ASSIGNMENT –
Give every line of the records exactly, please, from the first up to and including the one containing "In conclusion, Logging".

DATA EXTRACTS –
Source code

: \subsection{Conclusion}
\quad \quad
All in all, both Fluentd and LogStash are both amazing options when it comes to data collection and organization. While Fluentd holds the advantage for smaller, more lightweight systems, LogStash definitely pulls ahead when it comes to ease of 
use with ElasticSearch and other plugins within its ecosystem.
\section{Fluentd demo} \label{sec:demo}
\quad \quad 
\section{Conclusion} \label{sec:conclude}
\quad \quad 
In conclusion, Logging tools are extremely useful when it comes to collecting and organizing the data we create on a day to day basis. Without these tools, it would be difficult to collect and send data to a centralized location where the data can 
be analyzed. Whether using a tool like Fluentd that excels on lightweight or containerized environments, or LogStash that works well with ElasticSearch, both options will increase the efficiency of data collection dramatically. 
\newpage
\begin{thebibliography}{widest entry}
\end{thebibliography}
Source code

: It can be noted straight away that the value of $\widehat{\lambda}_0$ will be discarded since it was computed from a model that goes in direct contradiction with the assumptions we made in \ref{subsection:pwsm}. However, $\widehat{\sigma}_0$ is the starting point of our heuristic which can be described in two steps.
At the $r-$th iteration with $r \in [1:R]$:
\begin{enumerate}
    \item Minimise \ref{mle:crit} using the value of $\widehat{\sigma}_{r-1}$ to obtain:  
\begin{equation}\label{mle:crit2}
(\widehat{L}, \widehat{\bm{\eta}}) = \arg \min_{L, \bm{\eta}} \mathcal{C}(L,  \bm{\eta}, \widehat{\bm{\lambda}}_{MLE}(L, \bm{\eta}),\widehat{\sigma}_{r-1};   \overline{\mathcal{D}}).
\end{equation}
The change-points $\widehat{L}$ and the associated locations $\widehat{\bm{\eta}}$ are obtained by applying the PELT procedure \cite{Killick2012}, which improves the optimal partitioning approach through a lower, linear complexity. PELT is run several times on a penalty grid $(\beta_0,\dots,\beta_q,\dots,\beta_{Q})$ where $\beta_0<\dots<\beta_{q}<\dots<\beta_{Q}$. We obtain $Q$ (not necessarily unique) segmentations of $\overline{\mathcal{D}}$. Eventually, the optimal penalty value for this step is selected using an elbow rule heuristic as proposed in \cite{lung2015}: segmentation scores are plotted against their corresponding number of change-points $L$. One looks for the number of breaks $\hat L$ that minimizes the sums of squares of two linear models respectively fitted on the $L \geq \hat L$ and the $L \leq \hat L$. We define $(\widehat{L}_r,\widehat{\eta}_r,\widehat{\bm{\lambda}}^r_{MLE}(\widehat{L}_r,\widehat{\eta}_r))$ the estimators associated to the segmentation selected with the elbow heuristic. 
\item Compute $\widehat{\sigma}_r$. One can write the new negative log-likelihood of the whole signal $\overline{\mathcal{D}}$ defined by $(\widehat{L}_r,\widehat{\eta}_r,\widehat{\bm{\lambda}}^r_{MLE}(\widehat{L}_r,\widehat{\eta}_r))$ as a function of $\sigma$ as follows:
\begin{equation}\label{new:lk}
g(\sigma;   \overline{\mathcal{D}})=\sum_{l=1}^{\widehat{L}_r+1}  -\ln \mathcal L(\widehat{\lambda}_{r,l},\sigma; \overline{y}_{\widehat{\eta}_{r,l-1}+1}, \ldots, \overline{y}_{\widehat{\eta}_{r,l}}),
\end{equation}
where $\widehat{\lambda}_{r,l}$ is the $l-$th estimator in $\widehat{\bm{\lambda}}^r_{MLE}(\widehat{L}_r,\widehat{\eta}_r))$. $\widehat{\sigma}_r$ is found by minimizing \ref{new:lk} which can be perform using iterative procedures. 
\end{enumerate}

FINISHED TASK –
Source code

: \subsection{Conclusion}
\quad \quad
All in all, both Fluentd and LogStash are both amazing options when it comes to data collection and organization. While Fluentd holds the advantage for smaller, more lightweight systems, LogStash definitely pulls ahead when it comes to ease of 
use with ElasticSearch and other plugins within its ecosystem.
\section{Fluentd demo} \label{sec:demo}
\quad \quad 
\section{Conclusion} \label{sec:conclude}
\quad \quad 
In conclusion, Logging tools are extremely useful when it comes to collecting and organizing the data we create on a day to day basis. Without these tools, it would be difficult to collect and send data to a centralized location where the data can 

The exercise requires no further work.